* _Task statement_
What lines in the records below hold the string "will"? Please show them.

═══ Data to process ═══

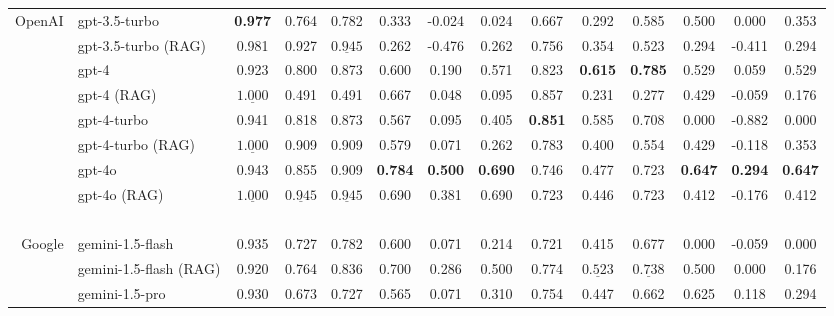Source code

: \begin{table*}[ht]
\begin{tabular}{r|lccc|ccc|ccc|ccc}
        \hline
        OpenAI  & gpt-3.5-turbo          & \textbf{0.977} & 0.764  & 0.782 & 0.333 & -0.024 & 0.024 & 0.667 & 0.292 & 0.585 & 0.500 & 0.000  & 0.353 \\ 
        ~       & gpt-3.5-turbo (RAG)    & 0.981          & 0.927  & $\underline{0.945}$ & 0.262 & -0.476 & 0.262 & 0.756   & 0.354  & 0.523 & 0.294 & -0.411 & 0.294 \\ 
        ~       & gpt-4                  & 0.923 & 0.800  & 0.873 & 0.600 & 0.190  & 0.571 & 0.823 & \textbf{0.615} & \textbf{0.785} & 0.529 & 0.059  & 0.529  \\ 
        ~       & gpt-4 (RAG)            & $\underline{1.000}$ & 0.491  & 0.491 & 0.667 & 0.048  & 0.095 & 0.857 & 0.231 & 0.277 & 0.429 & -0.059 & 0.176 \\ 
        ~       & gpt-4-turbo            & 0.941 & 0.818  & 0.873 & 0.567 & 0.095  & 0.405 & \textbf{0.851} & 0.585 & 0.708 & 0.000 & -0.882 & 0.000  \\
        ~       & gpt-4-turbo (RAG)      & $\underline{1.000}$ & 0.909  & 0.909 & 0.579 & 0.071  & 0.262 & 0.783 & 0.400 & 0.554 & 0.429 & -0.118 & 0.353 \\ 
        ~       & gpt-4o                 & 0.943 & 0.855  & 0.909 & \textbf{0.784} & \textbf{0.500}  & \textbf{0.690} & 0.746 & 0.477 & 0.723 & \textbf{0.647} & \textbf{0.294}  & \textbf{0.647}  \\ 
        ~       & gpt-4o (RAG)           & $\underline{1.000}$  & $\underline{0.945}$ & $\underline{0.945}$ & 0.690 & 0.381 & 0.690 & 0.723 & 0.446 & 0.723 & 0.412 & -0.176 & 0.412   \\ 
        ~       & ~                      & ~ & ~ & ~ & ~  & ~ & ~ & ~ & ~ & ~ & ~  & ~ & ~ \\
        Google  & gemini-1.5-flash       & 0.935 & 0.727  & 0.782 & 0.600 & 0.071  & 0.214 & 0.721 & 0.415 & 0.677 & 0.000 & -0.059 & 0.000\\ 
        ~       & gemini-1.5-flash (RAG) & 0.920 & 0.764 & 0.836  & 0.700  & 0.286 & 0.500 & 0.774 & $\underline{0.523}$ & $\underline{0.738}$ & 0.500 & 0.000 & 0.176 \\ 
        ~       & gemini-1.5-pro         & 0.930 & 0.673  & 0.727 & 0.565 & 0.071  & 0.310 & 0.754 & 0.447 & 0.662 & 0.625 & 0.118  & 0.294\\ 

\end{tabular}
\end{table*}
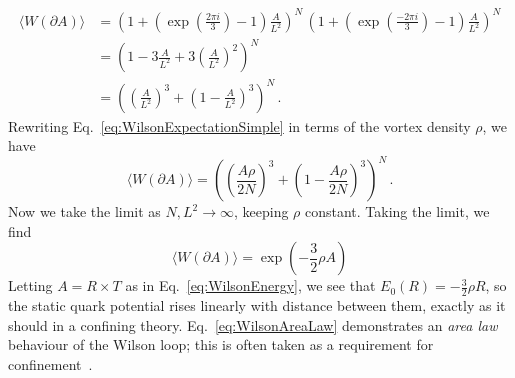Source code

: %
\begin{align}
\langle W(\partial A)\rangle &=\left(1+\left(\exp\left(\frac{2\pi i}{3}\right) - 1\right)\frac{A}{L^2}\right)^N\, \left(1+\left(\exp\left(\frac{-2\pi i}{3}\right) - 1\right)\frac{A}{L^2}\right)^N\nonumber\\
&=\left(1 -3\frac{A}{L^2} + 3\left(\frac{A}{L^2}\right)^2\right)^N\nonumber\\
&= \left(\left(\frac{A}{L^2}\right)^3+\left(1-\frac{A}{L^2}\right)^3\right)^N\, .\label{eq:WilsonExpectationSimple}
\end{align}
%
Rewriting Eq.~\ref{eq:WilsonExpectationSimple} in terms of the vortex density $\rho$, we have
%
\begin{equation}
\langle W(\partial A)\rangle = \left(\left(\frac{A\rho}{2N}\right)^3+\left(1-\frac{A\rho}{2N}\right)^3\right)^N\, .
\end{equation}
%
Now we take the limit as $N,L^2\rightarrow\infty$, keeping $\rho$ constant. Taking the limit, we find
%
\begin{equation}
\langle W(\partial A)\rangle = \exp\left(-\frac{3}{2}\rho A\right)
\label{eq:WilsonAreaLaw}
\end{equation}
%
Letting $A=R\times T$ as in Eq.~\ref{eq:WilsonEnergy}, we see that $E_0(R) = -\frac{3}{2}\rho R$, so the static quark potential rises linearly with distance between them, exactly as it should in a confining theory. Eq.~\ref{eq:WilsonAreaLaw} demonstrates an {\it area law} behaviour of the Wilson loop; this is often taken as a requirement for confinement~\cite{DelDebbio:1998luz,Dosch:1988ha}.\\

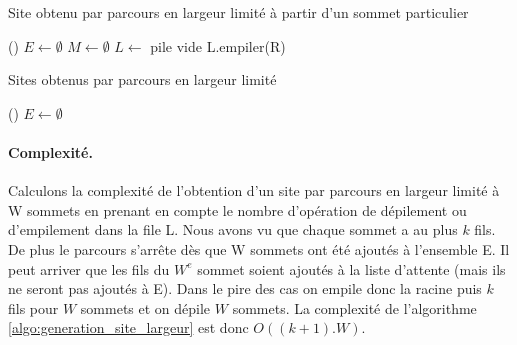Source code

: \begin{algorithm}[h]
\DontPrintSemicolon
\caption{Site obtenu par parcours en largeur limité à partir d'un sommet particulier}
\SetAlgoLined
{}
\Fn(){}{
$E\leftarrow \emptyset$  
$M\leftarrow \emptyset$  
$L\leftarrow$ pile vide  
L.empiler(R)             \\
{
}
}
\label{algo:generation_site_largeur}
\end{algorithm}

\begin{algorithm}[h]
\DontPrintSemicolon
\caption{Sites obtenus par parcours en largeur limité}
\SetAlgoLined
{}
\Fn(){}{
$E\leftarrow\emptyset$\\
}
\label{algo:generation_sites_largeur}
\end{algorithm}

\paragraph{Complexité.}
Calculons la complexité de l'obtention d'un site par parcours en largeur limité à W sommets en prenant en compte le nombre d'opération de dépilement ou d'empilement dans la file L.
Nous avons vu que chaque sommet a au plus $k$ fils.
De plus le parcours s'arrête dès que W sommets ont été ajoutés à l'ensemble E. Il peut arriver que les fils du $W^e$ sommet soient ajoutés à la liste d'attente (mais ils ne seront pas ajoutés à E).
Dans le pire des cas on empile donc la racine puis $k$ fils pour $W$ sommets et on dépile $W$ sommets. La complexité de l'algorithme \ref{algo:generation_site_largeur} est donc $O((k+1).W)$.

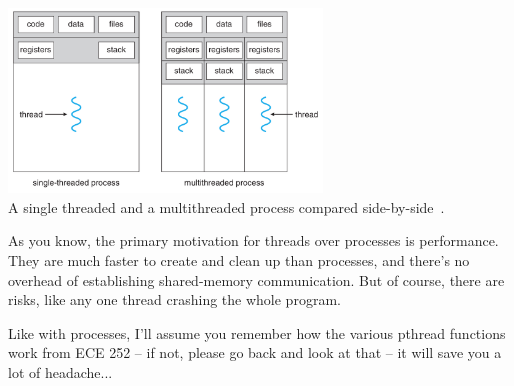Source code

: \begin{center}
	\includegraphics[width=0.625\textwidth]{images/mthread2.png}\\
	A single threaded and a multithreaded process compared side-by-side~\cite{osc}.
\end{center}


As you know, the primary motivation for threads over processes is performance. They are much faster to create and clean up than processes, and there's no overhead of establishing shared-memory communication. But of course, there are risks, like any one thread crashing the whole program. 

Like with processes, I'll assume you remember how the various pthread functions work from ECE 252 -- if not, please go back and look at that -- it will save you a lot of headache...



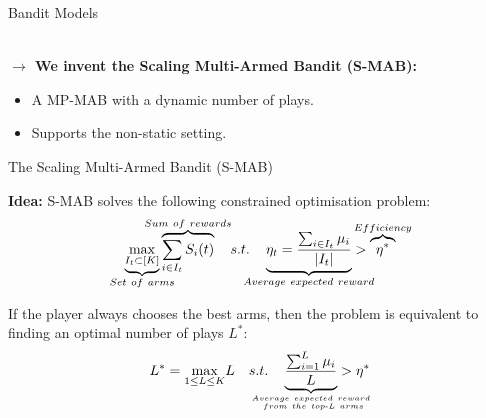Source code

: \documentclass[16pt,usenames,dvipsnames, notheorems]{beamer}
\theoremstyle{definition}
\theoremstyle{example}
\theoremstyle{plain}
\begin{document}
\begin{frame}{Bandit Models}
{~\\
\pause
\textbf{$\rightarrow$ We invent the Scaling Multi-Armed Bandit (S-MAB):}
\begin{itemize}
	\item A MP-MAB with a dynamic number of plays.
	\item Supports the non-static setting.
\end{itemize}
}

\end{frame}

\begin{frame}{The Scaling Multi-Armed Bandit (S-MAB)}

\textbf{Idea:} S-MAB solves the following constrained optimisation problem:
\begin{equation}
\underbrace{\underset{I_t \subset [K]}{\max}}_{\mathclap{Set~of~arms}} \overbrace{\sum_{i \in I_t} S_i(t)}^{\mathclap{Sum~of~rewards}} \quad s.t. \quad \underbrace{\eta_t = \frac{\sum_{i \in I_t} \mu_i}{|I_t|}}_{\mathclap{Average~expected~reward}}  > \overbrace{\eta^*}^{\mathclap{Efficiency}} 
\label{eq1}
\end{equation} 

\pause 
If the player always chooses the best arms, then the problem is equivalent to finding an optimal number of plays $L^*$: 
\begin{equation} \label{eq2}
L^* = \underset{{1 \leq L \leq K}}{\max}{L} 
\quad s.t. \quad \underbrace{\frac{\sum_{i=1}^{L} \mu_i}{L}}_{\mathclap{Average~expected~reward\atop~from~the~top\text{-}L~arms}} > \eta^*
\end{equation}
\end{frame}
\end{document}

═══
═══ Data to process ═══

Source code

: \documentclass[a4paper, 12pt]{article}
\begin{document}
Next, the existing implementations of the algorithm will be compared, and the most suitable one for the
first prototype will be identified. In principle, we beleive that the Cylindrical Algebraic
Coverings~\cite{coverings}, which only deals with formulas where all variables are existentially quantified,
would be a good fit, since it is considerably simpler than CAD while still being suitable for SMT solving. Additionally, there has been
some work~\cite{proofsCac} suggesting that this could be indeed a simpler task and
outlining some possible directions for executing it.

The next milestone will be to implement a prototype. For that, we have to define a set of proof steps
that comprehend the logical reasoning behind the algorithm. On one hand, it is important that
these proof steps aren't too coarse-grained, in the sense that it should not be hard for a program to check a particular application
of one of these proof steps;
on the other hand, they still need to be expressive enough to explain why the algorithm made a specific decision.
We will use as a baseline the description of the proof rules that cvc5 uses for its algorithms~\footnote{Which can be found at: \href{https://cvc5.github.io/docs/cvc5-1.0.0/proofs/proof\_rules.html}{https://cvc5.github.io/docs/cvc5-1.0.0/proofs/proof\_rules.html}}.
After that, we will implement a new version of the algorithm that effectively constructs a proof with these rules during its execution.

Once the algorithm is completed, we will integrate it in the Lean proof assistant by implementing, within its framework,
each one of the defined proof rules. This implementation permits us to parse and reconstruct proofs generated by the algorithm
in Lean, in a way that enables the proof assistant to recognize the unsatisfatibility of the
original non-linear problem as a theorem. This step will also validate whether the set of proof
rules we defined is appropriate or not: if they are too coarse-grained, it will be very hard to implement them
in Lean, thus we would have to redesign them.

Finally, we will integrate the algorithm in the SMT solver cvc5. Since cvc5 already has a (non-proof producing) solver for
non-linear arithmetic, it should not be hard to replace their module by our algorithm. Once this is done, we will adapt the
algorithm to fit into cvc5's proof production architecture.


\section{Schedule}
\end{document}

═══

* _Response box_
Like with processes, I'll assume you remember how the various pthread functions work from ECE 252 -- if not, please go back and look at that -- it will save you a lot of headache...
Next, the existing implementations of the algorithm will be compared, and the most suitable one for the
first prototype will be identified. In principle, we beleive that the Cylindrical Algebraic
The next milestone will be to implement a prototype. For that, we have to define a set of proof steps
We will use as a baseline the description of the proof rules that cvc5 uses for its algorithms~\footnote{Which can be found at: \href{https://cvc5.github.io/docs/cvc5-1.0.0/proofs/proof\_rules.html}{https://cvc5.github.io/docs/cvc5-1.0.0/proofs/proof\_rules.html}}.
After that, we will implement a new version of the algorithm that effectively constructs a proof with these rules during its execution.
Once the algorithm is completed, we will integrate it in the Lean proof assistant by implementing, within its framework,
original non-linear problem as a theorem. This step will also validate whether the set of proof
rules we defined is appropriate or not: if they are too coarse-grained, it will be very hard to implement them
Finally, we will integrate the algorithm in the SMT solver cvc5. Since cvc5 already has a (non-proof producing) solver for
non-linear arithmetic, it should not be hard to replace their module by our algorithm. Once this is done, we will adapt the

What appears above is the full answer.